:: Exercise materials
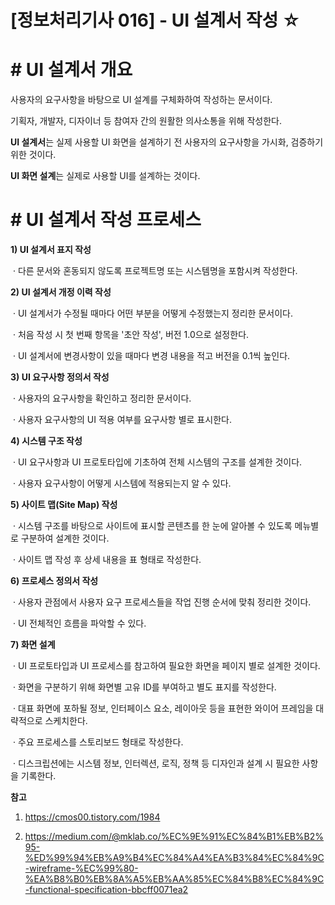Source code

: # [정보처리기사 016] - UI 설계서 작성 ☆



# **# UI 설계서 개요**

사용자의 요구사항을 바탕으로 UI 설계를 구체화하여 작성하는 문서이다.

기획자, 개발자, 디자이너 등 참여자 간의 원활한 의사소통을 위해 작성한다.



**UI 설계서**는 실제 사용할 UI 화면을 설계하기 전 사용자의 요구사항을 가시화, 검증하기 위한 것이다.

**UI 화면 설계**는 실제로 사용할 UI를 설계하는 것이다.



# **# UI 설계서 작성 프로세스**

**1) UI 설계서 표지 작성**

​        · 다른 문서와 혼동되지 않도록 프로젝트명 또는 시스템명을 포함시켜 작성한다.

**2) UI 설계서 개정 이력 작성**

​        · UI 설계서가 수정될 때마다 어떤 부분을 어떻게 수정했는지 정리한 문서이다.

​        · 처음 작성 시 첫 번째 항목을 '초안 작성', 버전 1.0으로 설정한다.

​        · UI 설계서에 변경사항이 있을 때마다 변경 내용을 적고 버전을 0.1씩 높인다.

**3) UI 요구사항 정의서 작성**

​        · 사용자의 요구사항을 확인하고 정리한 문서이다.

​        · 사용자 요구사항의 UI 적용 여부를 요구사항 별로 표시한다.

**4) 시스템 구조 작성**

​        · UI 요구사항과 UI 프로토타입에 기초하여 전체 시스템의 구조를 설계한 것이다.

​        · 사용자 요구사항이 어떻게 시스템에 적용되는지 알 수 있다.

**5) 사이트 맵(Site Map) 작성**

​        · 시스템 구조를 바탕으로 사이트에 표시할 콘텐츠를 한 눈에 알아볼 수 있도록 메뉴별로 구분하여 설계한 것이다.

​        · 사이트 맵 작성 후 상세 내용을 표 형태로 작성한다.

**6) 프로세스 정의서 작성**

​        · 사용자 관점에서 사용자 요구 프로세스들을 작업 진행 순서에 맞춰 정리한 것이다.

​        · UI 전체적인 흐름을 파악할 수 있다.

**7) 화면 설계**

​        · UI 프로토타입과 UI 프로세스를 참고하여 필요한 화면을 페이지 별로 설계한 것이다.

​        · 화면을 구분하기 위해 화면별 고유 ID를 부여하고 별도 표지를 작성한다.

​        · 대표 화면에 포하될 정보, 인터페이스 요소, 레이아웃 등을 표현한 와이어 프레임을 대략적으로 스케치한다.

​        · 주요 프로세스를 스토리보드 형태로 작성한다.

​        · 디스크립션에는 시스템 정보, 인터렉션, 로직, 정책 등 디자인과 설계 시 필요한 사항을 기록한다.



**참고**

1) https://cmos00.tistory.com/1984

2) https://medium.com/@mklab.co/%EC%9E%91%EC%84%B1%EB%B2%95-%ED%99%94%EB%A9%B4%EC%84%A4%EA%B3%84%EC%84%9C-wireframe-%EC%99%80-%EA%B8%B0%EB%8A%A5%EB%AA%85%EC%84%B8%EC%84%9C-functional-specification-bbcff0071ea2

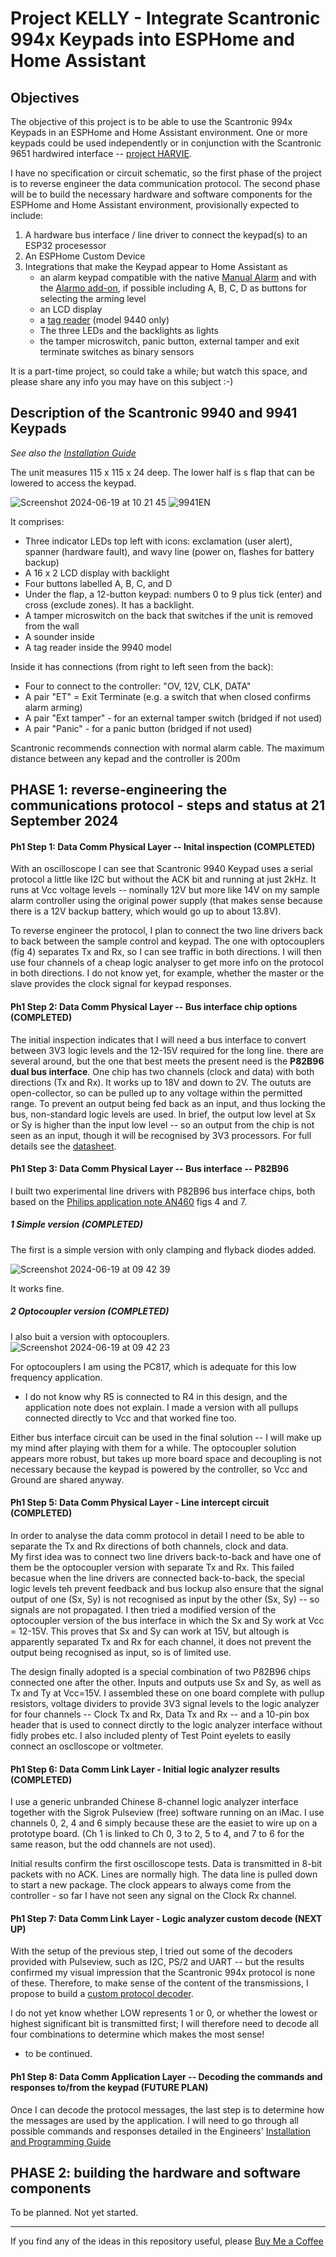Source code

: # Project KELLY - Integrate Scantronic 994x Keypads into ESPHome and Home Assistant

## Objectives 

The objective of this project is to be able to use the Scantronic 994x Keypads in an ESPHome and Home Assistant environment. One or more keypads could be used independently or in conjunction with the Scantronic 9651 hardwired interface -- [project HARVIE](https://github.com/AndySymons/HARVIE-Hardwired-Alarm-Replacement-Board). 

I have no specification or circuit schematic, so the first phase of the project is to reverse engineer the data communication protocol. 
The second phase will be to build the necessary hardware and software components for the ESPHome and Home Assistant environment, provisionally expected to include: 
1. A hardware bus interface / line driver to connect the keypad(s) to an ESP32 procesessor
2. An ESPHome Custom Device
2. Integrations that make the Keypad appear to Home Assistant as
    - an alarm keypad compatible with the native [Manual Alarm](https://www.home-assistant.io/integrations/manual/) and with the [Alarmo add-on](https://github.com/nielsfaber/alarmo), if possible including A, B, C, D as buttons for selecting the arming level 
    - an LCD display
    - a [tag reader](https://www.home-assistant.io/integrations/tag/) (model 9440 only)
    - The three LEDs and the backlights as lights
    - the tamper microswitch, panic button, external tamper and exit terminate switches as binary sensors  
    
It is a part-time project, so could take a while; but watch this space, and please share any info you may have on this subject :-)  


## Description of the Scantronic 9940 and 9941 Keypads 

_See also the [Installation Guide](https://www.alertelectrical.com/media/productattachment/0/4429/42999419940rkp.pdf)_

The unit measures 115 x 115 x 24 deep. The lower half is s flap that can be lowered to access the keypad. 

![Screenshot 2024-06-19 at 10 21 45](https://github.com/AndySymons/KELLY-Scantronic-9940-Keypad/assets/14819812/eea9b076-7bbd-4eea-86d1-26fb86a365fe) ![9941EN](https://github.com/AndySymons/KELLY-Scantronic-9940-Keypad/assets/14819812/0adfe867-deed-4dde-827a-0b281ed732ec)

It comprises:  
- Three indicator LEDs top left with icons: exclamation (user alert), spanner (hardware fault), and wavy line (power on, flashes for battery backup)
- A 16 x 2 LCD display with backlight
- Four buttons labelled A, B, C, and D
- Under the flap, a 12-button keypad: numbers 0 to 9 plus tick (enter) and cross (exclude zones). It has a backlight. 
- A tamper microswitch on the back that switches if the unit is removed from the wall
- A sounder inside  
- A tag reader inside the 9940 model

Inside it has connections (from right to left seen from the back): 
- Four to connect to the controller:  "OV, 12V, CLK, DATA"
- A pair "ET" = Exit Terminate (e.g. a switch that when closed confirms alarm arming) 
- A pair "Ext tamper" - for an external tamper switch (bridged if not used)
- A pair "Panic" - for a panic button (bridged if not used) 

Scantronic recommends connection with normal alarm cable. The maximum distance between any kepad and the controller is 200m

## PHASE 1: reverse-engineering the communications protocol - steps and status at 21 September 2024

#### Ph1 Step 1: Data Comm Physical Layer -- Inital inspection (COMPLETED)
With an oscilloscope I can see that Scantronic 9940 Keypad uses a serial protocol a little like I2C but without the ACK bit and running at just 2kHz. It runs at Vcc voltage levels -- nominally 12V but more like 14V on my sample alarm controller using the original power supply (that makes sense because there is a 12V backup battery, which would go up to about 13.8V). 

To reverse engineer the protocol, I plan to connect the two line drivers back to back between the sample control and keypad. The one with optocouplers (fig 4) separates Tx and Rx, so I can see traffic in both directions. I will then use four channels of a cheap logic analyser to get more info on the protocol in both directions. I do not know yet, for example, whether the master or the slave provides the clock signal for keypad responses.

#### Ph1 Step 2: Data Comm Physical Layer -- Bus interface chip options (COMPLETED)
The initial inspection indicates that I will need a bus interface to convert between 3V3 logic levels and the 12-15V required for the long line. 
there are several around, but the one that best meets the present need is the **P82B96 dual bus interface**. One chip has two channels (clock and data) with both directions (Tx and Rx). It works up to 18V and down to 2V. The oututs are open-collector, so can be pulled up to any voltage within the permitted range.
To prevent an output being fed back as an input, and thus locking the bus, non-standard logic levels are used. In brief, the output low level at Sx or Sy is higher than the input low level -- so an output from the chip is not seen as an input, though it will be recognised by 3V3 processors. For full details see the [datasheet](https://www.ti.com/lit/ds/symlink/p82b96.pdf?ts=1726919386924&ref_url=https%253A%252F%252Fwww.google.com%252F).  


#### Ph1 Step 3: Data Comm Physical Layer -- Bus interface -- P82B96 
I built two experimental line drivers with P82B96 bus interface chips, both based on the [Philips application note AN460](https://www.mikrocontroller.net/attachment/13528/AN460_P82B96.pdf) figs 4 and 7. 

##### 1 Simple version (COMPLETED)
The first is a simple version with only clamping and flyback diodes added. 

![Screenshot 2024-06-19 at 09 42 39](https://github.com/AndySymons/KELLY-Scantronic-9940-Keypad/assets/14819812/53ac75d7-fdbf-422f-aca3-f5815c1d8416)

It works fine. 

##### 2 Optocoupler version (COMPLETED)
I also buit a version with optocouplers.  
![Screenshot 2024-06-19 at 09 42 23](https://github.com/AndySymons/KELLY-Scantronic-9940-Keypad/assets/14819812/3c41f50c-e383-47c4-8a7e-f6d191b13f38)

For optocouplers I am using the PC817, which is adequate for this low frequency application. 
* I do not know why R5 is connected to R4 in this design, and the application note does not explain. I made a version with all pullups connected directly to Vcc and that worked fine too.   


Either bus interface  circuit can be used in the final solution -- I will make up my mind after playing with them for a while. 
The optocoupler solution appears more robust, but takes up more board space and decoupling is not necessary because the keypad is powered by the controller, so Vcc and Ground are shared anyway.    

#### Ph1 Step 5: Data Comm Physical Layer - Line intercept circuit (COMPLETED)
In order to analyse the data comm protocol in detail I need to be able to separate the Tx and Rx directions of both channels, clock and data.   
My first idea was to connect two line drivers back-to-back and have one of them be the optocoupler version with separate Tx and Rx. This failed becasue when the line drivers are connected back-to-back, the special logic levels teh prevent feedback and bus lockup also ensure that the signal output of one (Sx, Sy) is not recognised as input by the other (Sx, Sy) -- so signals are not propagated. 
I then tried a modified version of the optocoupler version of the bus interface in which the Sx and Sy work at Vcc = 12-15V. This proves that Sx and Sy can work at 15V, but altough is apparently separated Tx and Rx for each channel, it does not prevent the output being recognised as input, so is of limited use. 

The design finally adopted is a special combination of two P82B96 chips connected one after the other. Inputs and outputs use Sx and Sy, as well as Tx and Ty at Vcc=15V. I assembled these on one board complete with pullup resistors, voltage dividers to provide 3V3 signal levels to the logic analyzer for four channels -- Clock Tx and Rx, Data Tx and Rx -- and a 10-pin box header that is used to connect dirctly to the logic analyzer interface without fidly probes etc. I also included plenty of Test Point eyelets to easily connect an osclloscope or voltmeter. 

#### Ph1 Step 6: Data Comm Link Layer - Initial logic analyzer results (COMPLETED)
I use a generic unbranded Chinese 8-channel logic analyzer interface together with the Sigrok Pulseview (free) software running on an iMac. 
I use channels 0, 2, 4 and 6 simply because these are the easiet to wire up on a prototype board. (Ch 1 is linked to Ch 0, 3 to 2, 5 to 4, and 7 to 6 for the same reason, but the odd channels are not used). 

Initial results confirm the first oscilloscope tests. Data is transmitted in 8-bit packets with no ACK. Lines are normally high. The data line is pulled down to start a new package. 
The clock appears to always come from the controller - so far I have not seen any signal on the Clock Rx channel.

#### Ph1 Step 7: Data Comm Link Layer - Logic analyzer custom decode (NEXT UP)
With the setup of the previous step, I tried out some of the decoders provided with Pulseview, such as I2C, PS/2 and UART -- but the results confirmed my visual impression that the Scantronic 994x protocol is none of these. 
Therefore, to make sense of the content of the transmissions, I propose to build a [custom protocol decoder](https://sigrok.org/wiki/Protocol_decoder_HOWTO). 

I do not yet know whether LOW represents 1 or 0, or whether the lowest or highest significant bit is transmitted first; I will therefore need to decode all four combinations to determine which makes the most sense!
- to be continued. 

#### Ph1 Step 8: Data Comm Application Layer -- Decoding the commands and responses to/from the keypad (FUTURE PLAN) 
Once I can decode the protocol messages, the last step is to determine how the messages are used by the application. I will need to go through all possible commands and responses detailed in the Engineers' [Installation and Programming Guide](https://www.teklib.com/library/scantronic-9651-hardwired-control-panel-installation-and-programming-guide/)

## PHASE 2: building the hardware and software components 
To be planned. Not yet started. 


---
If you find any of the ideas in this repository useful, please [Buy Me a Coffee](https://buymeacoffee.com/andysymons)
::::
The problem →
Set down the records above word for word, from the first line through the line containing "I have no specification", both included; leave out the pictures.

Task solution →
Source code

: # [정보처리기사 016] - UI 설계서 작성 ☆



# **# UI 설계서 개요**

사용자의 요구사항을 바탕으로 UI 설계를 구체화하여 작성하는 문서이다.

기획자, 개발자, 디자이너 등 참여자 간의 원활한 의사소통을 위해 작성한다.



**UI 설계서**는 실제 사용할 UI 화면을 설계하기 전 사용자의 요구사항을 가시화, 검증하기 위한 것이다.

**UI 화면 설계**는 실제로 사용할 UI를 설계하는 것이다.



# **# UI 설계서 작성 프로세스**

**1) UI 설계서 표지 작성**

​        · 다른 문서와 혼동되지 않도록 프로젝트명 또는 시스템명을 포함시켜 작성한다.

**2) UI 설계서 개정 이력 작성**

​        · UI 설계서가 수정될 때마다 어떤 부분을 어떻게 수정했는지 정리한 문서이다.

​        · 처음 작성 시 첫 번째 항목을 '초안 작성', 버전 1.0으로 설정한다.

​        · UI 설계서에 변경사항이 있을 때마다 변경 내용을 적고 버전을 0.1씩 높인다.

**3) UI 요구사항 정의서 작성**

​        · 사용자의 요구사항을 확인하고 정리한 문서이다.

​        · 사용자 요구사항의 UI 적용 여부를 요구사항 별로 표시한다.

**4) 시스템 구조 작성**

​        · UI 요구사항과 UI 프로토타입에 기초하여 전체 시스템의 구조를 설계한 것이다.

​        · 사용자 요구사항이 어떻게 시스템에 적용되는지 알 수 있다.

**5) 사이트 맵(Site Map) 작성**

​        · 시스템 구조를 바탕으로 사이트에 표시할 콘텐츠를 한 눈에 알아볼 수 있도록 메뉴별로 구분하여 설계한 것이다.

​        · 사이트 맵 작성 후 상세 내용을 표 형태로 작성한다.

**6) 프로세스 정의서 작성**

​        · 사용자 관점에서 사용자 요구 프로세스들을 작업 진행 순서에 맞춰 정리한 것이다.

​        · UI 전체적인 흐름을 파악할 수 있다.

**7) 화면 설계**

​        · UI 프로토타입과 UI 프로세스를 참고하여 필요한 화면을 페이지 별로 설계한 것이다.

​        · 화면을 구분하기 위해 화면별 고유 ID를 부여하고 별도 표지를 작성한다.

​        · 대표 화면에 포하될 정보, 인터페이스 요소, 레이아웃 등을 표현한 와이어 프레임을 대략적으로 스케치한다.

​        · 주요 프로세스를 스토리보드 형태로 작성한다.

​        · 디스크립션에는 시스템 정보, 인터렉션, 로직, 정책 등 디자인과 설계 시 필요한 사항을 기록한다.



**참고**

1) https://cmos00.tistory.com/1984

2) https://medium.com/@mklab.co/%EC%9E%91%EC%84%B1%EB%B2%95-%ED%99%94%EB%A9%B4%EC%84%A4%EA%B3%84%EC%84%9C-wireframe-%EC%99%80-%EA%B8%B0%EB%8A%A5%EB%AA%85%EC%84%B8%EC%84%9C-functional-specification-bbcff0071ea2

Source code

: # Project KELLY - Integrate Scantronic 994x Keypads into ESPHome and Home Assistant

## Objectives 

The objective of this project is to be able to use the Scantronic 994x Keypads in an ESPHome and Home Assistant environment. One or more keypads could be used independently or in conjunction with the Scantronic 9651 hardwired interface -- [project HARVIE](https://github.com/AndySymons/HARVIE-Hardwired-Alarm-Replacement-Board). 

I have no specification or circuit schematic, so the first phase of the project is to reverse engineer the data communication protocol. 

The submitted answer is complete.